Mr Pegg alleges a flying can injured his back and has taken a case in a Nevada court. He wants to force Mr McGregor to give a deposition – sworn testimony delivered in person prior to a trial – about his wealth, to help calculate damages.
This has sparked a flurry of legal activity in recent weeks, as Mr McGregor’s lawyers try to prevent the disclosure of his tax and other data, which they say is designed to embarrass and “harass” him over his “celebrity status”.
They also argue it should be obvious that Mr McGregor is rich enough to pay up if he loses the case, and therefore shouldn’t have to disclose his finances. The fighter is said by Forbes to be worth close to $100 million.
Breach of privacy
The security guard wants Mr McGregor’s “complete federal tax returns for the last three years”, which the Irish man rejects as a breach of privacy. His lawyers argue the requests are designed to pressure him into settling the case.
Mr Pegg also wants details of how much the fighter is paid by his Las Vegas company, McGregor Sports and Entertainment LLC. He wants its tax data, including how much tax the fighter pays on payments to himself by the company.
Mr Pegg also wants full details of Mr McGregor’s UFC contract and payment for the Diaz bout, which is estimated to be as high as $15 million, including his cut of pay-per-view revenues.
Mr Pegg claims Mr McGregor has financially exploited the infamous can-throwing incident by using mocked-up images of it to promote his MacMoji app. Therefore, Mr Pegg also wants details of the fighter’s earnings from the app.
He also wants the Irish man’s credit card and bank statements. Mr McGregor’s lawyers have rejected most of Mr Pegg’s demands, but a judge on Monday refused to completely block Mr Pegg’s requests via a “protection motion”.

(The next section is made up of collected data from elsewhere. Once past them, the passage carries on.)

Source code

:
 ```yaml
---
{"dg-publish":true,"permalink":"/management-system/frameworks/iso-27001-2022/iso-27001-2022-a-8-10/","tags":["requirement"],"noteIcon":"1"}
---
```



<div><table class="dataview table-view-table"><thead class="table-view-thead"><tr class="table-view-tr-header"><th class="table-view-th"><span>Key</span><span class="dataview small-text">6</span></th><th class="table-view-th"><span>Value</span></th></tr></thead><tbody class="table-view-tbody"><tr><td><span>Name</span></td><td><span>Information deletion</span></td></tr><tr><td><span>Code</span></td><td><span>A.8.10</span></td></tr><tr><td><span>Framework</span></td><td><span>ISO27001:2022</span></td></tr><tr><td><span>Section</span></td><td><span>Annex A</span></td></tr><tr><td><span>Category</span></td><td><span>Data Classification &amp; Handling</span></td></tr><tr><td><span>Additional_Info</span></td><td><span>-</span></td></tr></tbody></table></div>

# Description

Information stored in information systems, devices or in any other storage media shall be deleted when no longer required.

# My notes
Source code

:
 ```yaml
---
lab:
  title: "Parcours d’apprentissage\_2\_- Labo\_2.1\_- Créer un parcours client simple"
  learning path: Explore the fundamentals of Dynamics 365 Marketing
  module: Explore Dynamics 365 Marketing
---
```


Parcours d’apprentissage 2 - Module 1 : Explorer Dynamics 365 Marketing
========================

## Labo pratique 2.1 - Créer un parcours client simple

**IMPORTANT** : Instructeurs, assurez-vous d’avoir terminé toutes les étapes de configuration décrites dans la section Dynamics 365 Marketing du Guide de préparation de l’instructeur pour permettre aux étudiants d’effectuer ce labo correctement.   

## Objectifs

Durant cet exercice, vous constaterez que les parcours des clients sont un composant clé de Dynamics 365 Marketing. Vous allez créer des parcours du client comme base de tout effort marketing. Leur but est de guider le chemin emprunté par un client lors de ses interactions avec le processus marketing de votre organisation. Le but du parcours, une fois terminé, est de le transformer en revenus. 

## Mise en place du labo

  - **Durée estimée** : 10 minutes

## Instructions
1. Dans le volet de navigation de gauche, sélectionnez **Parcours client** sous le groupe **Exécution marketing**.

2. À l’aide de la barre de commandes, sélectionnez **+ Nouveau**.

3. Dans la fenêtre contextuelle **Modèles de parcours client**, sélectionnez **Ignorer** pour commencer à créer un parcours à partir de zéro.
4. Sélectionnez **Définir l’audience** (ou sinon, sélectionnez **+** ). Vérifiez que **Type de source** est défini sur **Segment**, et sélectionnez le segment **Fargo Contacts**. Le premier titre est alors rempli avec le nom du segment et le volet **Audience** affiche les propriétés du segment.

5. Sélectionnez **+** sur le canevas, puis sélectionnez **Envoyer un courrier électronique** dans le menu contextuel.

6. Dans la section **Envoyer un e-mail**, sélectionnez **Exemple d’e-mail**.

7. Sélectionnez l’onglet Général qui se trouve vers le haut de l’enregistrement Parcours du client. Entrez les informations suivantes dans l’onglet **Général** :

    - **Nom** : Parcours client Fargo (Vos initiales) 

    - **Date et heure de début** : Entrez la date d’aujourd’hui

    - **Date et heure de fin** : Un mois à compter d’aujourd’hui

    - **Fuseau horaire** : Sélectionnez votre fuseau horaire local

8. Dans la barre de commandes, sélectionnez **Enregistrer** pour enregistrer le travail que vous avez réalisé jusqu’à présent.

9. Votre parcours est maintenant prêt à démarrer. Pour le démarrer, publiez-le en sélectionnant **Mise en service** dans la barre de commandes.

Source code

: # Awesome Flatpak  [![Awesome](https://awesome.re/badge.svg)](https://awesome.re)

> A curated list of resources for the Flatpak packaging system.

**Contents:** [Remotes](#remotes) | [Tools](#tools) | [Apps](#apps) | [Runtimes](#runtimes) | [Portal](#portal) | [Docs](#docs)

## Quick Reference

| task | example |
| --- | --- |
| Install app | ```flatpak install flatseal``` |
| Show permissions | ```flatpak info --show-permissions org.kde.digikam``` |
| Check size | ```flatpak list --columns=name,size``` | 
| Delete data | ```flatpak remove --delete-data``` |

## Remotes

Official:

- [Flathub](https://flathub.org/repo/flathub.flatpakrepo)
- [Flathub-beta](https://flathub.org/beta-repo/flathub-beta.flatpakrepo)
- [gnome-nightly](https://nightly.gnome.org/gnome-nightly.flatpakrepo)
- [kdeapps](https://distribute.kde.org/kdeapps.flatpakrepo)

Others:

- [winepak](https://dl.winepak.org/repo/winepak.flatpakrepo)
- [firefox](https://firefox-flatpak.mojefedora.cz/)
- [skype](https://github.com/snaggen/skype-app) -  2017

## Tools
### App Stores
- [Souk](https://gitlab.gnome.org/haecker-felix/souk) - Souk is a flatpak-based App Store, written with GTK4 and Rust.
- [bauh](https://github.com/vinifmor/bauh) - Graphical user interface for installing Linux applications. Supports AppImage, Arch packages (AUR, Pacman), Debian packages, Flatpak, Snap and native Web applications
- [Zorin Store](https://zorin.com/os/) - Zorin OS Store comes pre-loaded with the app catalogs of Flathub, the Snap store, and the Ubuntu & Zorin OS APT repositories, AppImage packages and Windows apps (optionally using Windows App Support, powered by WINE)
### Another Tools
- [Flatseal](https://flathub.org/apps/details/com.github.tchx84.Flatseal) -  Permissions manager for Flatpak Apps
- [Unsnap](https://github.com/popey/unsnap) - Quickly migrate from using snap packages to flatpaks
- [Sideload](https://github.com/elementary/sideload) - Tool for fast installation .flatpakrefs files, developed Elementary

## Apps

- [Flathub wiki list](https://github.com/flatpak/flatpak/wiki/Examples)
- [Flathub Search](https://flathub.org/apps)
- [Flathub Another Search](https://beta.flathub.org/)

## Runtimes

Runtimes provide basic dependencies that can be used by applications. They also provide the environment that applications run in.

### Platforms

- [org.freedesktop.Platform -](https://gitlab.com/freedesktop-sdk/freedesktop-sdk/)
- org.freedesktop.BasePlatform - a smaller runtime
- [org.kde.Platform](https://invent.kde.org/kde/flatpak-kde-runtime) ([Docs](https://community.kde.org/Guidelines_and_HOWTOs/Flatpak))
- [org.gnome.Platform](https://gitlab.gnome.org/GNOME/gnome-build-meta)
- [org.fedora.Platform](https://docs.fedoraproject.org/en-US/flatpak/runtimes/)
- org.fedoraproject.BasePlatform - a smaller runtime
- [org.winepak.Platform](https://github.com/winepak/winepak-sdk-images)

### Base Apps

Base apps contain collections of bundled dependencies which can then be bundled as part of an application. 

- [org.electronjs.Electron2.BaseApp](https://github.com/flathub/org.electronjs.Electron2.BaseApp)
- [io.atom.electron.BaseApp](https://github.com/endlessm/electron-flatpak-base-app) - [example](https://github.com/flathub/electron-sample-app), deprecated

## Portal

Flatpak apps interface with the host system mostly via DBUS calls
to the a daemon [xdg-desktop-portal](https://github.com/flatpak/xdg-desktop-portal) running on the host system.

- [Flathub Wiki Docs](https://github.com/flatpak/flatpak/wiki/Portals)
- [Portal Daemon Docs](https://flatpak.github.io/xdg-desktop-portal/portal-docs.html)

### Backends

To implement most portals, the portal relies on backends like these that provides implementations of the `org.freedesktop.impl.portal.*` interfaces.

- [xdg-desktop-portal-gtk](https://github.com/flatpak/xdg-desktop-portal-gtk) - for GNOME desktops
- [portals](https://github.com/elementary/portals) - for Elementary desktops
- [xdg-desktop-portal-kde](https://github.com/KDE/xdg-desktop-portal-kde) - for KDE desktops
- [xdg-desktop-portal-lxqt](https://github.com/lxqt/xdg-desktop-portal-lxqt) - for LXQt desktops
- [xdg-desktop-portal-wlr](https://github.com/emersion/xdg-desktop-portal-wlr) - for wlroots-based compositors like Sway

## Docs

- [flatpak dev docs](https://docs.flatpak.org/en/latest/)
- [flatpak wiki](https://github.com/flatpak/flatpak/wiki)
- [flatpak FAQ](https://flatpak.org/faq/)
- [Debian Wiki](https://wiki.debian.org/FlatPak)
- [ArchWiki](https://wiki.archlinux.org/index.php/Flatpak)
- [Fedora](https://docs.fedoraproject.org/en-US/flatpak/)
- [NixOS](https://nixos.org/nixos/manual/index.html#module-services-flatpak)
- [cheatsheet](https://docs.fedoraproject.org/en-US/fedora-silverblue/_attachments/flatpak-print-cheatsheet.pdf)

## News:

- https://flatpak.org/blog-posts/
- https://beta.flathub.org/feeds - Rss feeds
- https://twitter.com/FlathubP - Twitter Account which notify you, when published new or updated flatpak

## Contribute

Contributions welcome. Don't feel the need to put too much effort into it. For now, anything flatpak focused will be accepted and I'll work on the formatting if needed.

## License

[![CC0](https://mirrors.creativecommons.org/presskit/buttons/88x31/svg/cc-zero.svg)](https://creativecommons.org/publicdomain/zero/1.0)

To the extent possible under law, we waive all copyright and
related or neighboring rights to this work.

Mr McGregor had previously suggested he would give his deposition last Thursday. Mr Pegg alleges he “didn’t show up” as arranged and has now asked the judge to strike out his defence and award damages.
The two sides were still wrangling this week over what financial information Mr McGregor would have to disclose. The fighter’s representatives made no response to a request for comment.